Why don’t we change to a more efficient system? Too much effort. Legacy costs. Infrastructure limitations. Inertia.

Thousands of business books talk about change resistance as some sort of failure. Your people – or managers – just aren’t flexible enough. Personal agendas undercut corporate improvement. You don’t have the right kind of corporate culture.

We can list numerous reasons, but it all comes down to physics. Inertia is as much a human and organizational concept as it is a law of the physical universe. And why wouldn’t that be true? It would be far more surprising if organizations were exempt from the law that drives everything else in the universe.

If resistance to change is just inertia wearing a clever plastic disguise, what does that teach us? Well, inertia is the tendency of an object at rest to stay at rest, but more importantly, the tendency of a body once in motion to stay in motion, unless acted upon by an outside force. To change the moment of inertia of an object, you apply force over time. But no matter how flexible the management team, you can’t flip the Exxon Valdez around like a speedboat. Massive objects (large companies) are simply harder to move. There’s no point in getting frustrated about it, which is often the reaction. Instead, be realistic about the force you can apply in the time period over which you can apply it in contemplating which changes to pursue.

If inertia applies in the corporate world, what about the other rules of physics? It’s easy to see the everyday effects of friction in human interactions. Why do meetings take so long?
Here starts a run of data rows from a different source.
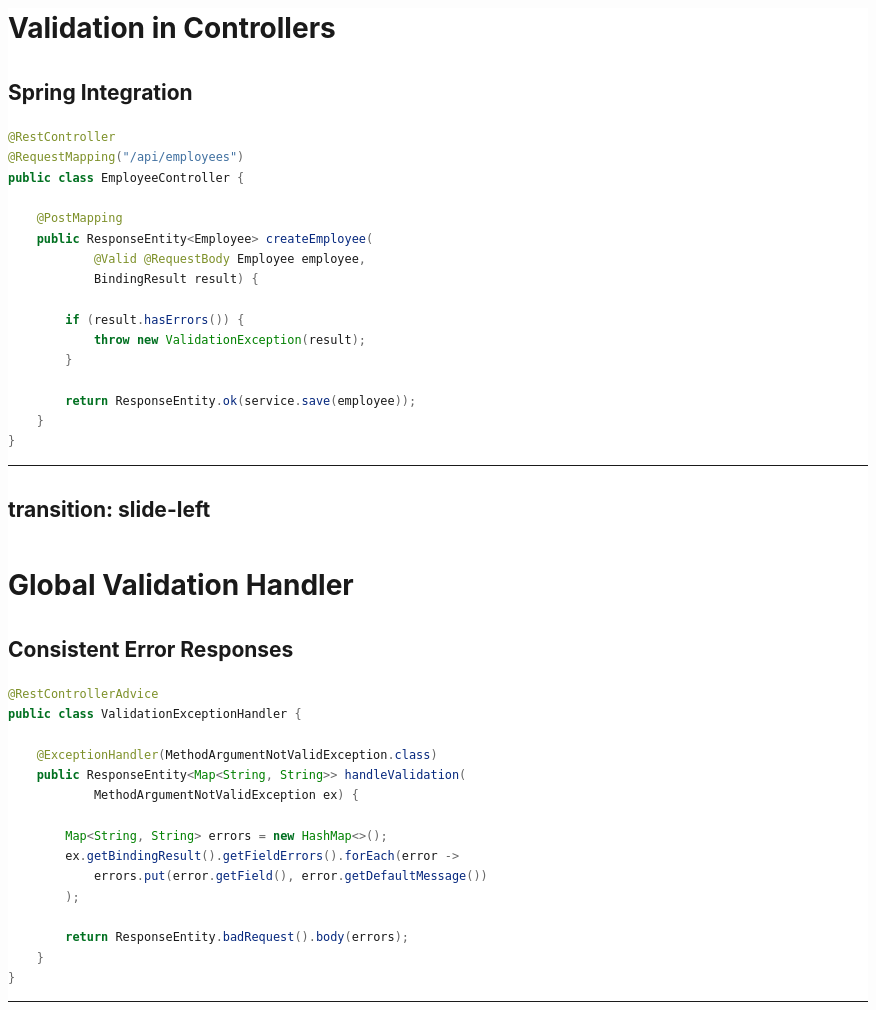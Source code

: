 # Validation in Controllers

## Spring Integration

```java
@RestController
@RequestMapping("/api/employees")
public class EmployeeController {
    
    @PostMapping
    public ResponseEntity<Employee> createEmployee(
            @Valid @RequestBody Employee employee,
            BindingResult result) {
        
        if (result.hasErrors()) {
            throw new ValidationException(result);
        }
        
        return ResponseEntity.ok(service.save(employee));
    }
}
```

---
transition: slide-left
---

# Global Validation Handler

## Consistent Error Responses

```java
@RestControllerAdvice
public class ValidationExceptionHandler {
    
    @ExceptionHandler(MethodArgumentNotValidException.class)
    public ResponseEntity<Map<String, String>> handleValidation(
            MethodArgumentNotValidException ex) {
        
        Map<String, String> errors = new HashMap<>();
        ex.getBindingResult().getFieldErrors().forEach(error ->
            errors.put(error.getField(), error.getDefaultMessage())
        );
        
        return ResponseEntity.badRequest().body(errors);
    }
}
```

---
Why does it matter so much what the people at work like each other or get along? Well, when moving parts rub up against one another, friction is the result. To overcome friction, you need lubrication. Good manners, kindness, and the spirit of teamwork work wonders as well.

And, of course, there’s entropy, or the tendency of systems to move in the direction of chaos. Things fall apart unless new energy is applied. That great new management initiative will deliver great results just as long as you keep pumping energy into it. Decide you are done, and immediately it begins to unravel.

There are structural limits that reality places on change. Applying these physics concepts of inertia, friction, and entropy allows us to understand more deeply how organizations, systems, societies, and individuals work. They help you identify possible futures, constrain our analysis of alternatives, and point out the paths of least resistance along which history tends to flow.